== WHAT YOU WILL DO ==
Please show every line from the entries that carries the word "modalities".

*** Opening of RECORDED INFORMATION ***

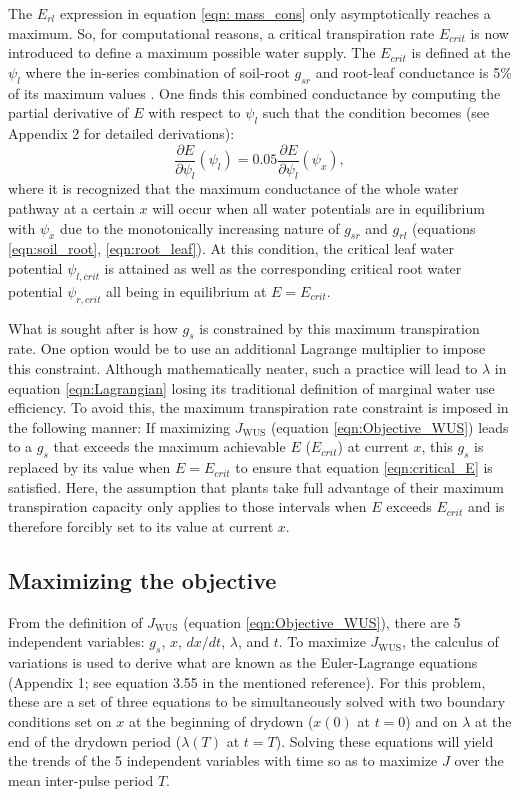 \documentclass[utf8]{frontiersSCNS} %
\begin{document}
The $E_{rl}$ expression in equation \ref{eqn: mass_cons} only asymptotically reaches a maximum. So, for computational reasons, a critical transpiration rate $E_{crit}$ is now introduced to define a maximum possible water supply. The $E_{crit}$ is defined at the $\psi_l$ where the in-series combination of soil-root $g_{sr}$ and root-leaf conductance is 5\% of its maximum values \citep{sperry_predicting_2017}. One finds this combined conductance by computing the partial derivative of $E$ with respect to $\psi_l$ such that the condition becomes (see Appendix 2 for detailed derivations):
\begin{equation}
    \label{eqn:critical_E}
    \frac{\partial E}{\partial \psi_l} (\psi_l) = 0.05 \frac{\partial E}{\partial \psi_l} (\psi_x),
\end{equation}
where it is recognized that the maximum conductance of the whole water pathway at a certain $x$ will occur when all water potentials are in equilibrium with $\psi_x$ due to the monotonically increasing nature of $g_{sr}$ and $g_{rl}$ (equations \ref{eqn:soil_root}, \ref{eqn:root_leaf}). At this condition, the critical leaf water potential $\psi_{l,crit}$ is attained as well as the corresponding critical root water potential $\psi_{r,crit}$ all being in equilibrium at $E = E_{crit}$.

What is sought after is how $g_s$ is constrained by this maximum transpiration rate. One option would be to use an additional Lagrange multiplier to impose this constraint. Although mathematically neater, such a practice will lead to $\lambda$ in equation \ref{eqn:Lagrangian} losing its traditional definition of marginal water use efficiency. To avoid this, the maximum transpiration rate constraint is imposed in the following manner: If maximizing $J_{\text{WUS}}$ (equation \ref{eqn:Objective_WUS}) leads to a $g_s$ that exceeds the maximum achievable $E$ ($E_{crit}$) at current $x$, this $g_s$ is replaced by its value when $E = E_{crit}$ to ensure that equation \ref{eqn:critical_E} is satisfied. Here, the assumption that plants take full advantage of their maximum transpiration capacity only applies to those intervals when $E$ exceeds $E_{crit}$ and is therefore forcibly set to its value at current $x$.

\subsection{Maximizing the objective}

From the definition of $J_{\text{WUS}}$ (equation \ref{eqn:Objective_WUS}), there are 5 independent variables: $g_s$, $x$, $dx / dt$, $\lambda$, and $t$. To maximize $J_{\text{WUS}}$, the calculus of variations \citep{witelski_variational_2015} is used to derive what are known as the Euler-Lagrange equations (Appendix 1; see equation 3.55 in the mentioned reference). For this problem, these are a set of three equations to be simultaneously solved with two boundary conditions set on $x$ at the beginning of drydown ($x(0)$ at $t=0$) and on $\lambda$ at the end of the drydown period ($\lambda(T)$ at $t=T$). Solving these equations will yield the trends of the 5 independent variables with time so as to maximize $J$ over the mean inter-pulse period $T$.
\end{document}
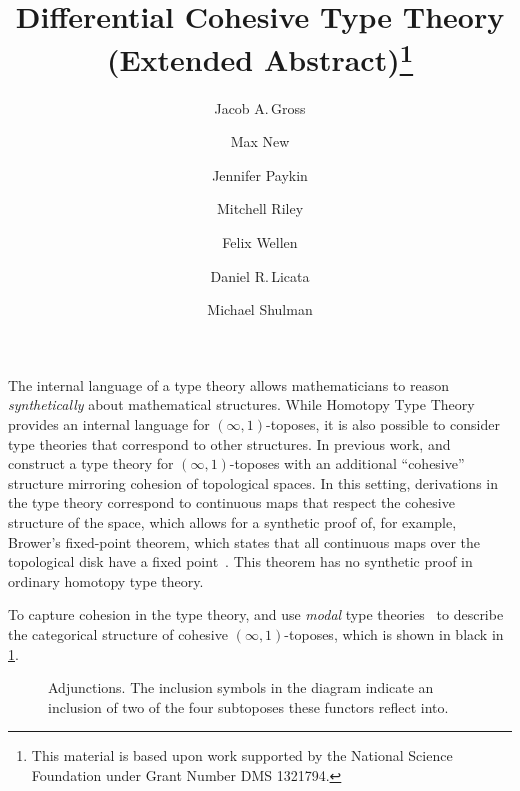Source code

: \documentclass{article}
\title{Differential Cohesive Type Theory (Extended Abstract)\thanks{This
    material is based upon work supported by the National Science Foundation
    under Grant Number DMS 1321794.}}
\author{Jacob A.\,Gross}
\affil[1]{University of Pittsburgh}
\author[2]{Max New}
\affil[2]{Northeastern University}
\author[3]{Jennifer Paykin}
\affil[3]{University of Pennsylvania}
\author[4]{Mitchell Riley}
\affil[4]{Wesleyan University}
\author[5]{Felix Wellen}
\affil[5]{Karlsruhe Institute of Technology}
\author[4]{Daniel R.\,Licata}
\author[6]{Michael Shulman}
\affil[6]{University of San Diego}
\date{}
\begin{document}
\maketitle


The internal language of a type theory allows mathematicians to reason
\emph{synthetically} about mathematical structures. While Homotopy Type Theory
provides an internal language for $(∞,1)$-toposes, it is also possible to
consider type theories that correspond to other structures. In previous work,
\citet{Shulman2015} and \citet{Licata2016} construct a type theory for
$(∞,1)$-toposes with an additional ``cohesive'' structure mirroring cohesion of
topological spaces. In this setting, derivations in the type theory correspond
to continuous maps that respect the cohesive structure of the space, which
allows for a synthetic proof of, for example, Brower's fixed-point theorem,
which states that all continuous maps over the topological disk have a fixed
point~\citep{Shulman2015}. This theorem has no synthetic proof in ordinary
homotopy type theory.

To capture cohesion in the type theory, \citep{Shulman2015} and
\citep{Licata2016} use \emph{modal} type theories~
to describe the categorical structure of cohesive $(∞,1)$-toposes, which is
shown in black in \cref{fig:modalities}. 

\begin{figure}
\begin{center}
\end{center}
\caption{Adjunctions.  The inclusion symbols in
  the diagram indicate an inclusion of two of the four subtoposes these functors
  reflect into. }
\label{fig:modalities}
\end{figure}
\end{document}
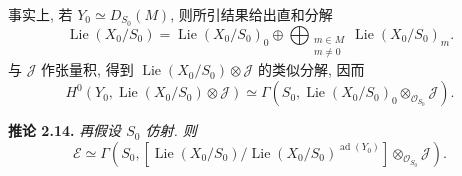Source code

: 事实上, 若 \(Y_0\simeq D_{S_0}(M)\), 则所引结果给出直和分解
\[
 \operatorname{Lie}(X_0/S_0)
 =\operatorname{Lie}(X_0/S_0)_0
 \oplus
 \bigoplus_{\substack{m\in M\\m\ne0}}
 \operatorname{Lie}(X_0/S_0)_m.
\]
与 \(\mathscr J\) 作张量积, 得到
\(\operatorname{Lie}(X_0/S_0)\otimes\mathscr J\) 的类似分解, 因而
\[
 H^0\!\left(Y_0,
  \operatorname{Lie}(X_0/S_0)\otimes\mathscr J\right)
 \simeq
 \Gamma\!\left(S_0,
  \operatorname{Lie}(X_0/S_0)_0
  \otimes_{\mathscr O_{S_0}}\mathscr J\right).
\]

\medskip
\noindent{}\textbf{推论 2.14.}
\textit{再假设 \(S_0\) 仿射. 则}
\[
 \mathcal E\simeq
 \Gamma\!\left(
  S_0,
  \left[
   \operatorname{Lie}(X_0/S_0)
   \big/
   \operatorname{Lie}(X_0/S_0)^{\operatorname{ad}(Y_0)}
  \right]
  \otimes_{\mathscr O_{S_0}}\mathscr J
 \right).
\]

*** Close of RECORDED INFORMATION ***
*** Opening of RECORDED INFORMATION ***

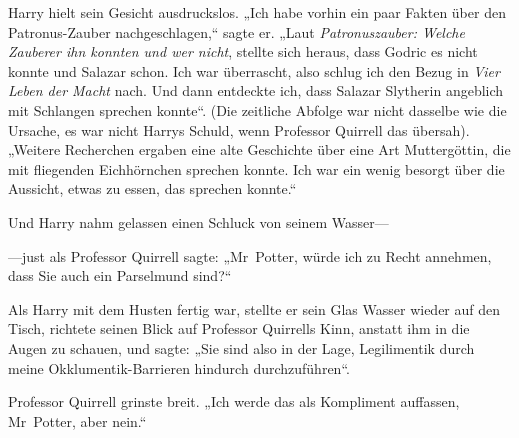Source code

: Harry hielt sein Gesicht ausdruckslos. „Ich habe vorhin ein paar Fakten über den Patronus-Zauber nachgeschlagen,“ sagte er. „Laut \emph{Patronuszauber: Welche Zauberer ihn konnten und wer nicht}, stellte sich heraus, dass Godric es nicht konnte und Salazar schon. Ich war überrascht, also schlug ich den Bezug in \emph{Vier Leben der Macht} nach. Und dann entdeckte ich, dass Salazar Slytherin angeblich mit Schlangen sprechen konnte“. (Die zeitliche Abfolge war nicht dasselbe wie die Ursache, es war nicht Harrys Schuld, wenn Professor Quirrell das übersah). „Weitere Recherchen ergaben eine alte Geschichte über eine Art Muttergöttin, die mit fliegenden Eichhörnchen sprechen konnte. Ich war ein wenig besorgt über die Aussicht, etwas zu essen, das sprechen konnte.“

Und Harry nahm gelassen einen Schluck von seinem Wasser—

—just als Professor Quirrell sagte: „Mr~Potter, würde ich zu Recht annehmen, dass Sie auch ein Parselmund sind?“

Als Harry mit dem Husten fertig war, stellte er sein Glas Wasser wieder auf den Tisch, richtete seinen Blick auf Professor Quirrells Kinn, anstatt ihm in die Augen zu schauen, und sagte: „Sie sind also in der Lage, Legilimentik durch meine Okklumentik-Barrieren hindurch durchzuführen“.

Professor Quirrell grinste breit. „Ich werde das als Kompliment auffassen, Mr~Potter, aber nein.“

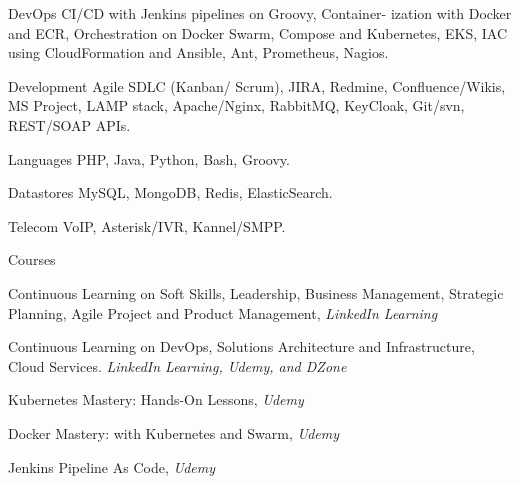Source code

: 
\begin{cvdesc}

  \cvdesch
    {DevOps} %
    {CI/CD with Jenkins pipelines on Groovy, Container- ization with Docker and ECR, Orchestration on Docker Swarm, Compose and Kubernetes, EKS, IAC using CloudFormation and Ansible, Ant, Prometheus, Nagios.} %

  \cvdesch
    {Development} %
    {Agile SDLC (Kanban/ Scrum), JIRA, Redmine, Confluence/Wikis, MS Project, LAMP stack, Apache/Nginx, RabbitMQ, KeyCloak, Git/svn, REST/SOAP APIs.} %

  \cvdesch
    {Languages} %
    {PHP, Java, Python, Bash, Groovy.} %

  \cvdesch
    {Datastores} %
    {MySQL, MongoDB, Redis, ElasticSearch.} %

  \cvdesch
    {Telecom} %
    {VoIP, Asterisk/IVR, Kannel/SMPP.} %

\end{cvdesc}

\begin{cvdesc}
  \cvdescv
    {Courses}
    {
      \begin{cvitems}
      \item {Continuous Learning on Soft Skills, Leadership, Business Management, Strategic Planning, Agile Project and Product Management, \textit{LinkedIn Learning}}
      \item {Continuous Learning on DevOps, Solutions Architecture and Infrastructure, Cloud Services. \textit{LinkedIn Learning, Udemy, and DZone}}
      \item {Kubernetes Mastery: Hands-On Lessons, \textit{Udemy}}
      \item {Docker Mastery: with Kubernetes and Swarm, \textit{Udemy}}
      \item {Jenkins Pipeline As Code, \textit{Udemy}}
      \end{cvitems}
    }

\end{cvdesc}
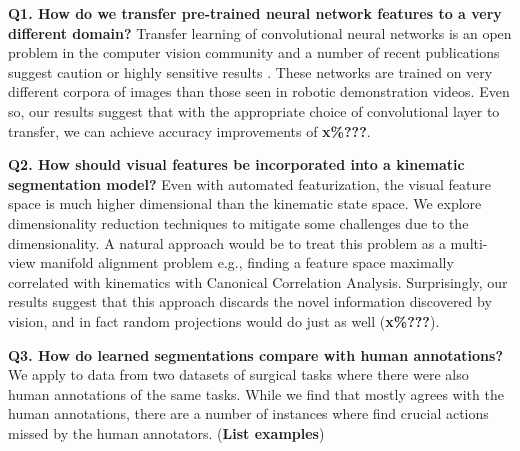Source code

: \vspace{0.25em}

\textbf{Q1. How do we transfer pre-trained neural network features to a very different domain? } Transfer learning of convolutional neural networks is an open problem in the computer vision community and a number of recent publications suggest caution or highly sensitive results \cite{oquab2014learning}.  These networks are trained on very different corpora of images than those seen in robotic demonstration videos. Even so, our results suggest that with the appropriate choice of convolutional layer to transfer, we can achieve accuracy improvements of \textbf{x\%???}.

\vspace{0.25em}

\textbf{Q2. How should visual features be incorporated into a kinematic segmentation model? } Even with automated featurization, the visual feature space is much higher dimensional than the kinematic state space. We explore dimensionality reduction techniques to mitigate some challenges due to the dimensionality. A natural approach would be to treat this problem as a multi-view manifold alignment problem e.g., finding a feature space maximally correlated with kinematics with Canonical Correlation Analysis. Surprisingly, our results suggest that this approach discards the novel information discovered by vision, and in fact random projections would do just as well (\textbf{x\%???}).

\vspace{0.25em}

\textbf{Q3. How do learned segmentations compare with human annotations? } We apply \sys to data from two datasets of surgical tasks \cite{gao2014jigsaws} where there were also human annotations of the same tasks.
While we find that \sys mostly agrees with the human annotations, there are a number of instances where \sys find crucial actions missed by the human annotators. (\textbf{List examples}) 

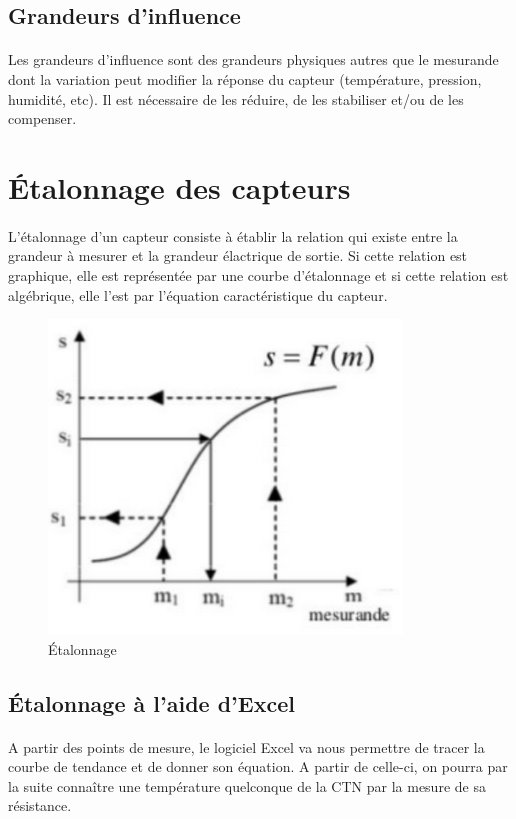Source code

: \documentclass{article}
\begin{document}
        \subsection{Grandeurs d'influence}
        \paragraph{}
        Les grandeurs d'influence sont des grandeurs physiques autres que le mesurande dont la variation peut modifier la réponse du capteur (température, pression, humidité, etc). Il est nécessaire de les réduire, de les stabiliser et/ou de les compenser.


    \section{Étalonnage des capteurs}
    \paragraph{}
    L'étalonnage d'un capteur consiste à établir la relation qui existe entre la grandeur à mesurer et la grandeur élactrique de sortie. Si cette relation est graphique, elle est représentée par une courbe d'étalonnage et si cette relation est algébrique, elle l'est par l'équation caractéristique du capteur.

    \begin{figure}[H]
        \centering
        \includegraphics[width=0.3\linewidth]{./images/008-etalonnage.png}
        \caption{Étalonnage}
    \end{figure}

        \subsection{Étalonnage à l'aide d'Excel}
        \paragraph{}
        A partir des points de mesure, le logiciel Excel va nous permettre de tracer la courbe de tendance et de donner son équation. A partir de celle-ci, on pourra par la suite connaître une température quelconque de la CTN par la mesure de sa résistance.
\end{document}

*** Close of RECORDED INFORMATION ***

== ANSWER TO THE EXERCISE ==
shown in black in \cref{fig:modalities}. 
\label{fig:modalities}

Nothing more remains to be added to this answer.